Sequence alignment is perhaps the most well-known and intensively studied computational problem in modern molecular biology. The need to quickly and reliably identify relations between sequences has been a driving force in the field of computational biology, both on the statistical (Dayhoff et al., 1978; Karlin and Altschul, 1990; Waterman and Vingron, 1994) and algorithmic fronts (Johnson et al., 2008; Pearson and Lipman, 1988; Smith and Waterman, 1981; Zhang et al., 1998). Sequence alignment arises in a wide variety of data analysis contexts, ranging from theoretical studies of evolution to the practical use of sequencing instrumentation.
Alignment-based sequence similarity makes a correspondence between letters (bases or residues) in sequences but also requires this correspondence to preserve the order of letters. Alignment-free sequence comparison ignores positional information in strings and compares sequences without regard for the order (or orientation) of elements within the sequences. The use of such methods is motivated partially by technical issues of more rapidly screening candidates in very large-scale database searching (Haubold et al., 2011; Mahmood et al., 2012) and also by biological issues that suggest more functional information can be leveraged when order and orientation of sequence elements are not constrained (Sims and Kim, 2011).
To date every optimal sequence alignment algorithm requires a core step, based on dynamic programming, that requires quadratic time in the length of the sequences. Although heuristics have been extensively applied to improve the computational efficiency (Altschul et al., 1990, 1997), the inherent quadratic behavior remains unchanged when the sequence similarity is weak and there is no prior knowledge available about sequences. On the other hand, for global sequence comparison, alignment-free methods can run in time that is a linear function of the sequence lengths. Even in cases when alignment-free similarity is not as biologically meaningful as alignment-based similarity, the additional speed makes alignment-free approaches attractive for large-scale database filtering to reduce the number of pairwise sequence alignments that must be computed (Altschul et al., 1997; Lippert et al., 2002).
There are also certain biological phenomena overlooked by alignment and hence motivate the use of alignment-free methods as a substitute. Among these problems is the study of horizontal gene transfer (HGT), the transfer of genetic material between two organisms to acquire new traits. HGT is believed to be a vital step in bacterial adaptation and virulent niches (Alm et al., 2006). A recent study suggests HGT frequency in oceanic bacteria is up to a hundred million times greater than previously estimated, implying that the diversity gained by HGT might be dramatically underestimated (McDaniel et al., 2010). On the other hand, horizontal gene transfer as a localized recombination phenomenon scatters DNA fragments and makes the homologous sequences difficult to align (Domazet-Lošo and Haubold, 2011). Recent results have shown alignment-free methods are able to accurately reconstruct evolutionary relationships between metagenomic populations (Song et al., 2012).

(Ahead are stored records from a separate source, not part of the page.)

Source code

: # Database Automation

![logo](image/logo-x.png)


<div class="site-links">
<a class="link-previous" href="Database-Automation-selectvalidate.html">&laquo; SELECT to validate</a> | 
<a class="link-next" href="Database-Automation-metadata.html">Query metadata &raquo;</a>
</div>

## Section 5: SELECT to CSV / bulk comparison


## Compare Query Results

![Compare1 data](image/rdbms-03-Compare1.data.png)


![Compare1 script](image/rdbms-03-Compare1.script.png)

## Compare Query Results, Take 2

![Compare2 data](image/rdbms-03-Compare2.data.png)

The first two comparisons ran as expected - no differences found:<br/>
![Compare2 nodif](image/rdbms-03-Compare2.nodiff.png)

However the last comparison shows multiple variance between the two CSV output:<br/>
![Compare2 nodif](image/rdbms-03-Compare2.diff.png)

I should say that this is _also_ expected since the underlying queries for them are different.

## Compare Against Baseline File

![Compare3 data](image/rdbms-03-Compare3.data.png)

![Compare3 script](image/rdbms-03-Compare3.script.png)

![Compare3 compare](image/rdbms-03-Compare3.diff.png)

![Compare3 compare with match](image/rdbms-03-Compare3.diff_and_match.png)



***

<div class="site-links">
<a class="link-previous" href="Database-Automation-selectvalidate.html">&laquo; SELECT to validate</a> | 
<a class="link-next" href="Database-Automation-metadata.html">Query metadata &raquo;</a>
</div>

Just as local alignment is used to identify locally similar parts of sequences, the concept of alignment-free comparison may be applied in a local sense. The essence of such methods emerges when the conserved functional elements are harbored in certain regions of the divergent sequences hindering the global methods to discover them. One clear example with this complication is the identification of transcription factor–binding sites in gene regulatory regions with low level of sequence conservation (Berman et al., 2002). Gene expression is often controlled by regulatory modules typically seen as short stretches of DNA sequence with highly variable distances from the target gene. Each of these modules, called a cis-regulatory module (CRM), contains one or a combined set of binding sites that is recognized by transcription factors (Kazemian et al., 2011). Identification of CRMs has been addressed as a challenging computational problem, especially for organisms in which high binding-site turnover takes place (Meader et al., 2010; Sinha and Siggia, 2005; Venkataram and Fay, 2010). This decreases the performance of alignment-based methods significantly because the order of functional elements is not necessarily preserved between similarly functioning sequences (Taher et al., 2011).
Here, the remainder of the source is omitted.